INPUT ::
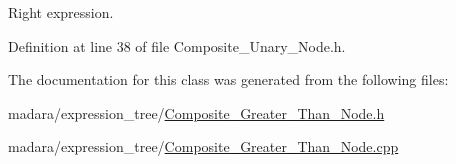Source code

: Right expression. 



Definition at line 38 of file Composite\_\-Unary\_\-Node.h.



The documentation for this class was generated from the following files:\begin{DoxyCompactItemize}
\item 
madara/expression\_\-tree/\hyperlink{Composite__Greater__Than__Node_8h}{Composite\_\-Greater\_\-Than\_\-Node.h}\item 
madara/expression\_\-tree/\hyperlink{Composite__Greater__Than__Node_8cpp}{Composite\_\-Greater\_\-Than\_\-Node.cpp}\end{DoxyCompactItemize}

TASK DIRECTIONS ::
Exact copies are needed of the line with "Definition at line" and each line after it through the end of the material above.

EXPECTED ANSWER ::
Definition at line 38 of file Composite\_\-Unary\_\-Node.h.



The documentation for this class was generated from the following files:\begin{DoxyCompactItemize}
\item 
madara/expression\_\-tree/\hyperlink{Composite__Greater__Than__Node_8h}{Composite\_\-Greater\_\-Than\_\-Node.h}\item 
madara/expression\_\-tree/\hyperlink{Composite__Greater__Than__Node_8cpp}{Composite\_\-Greater\_\-Than\_\-Node.cpp}\end{DoxyCompactItemize}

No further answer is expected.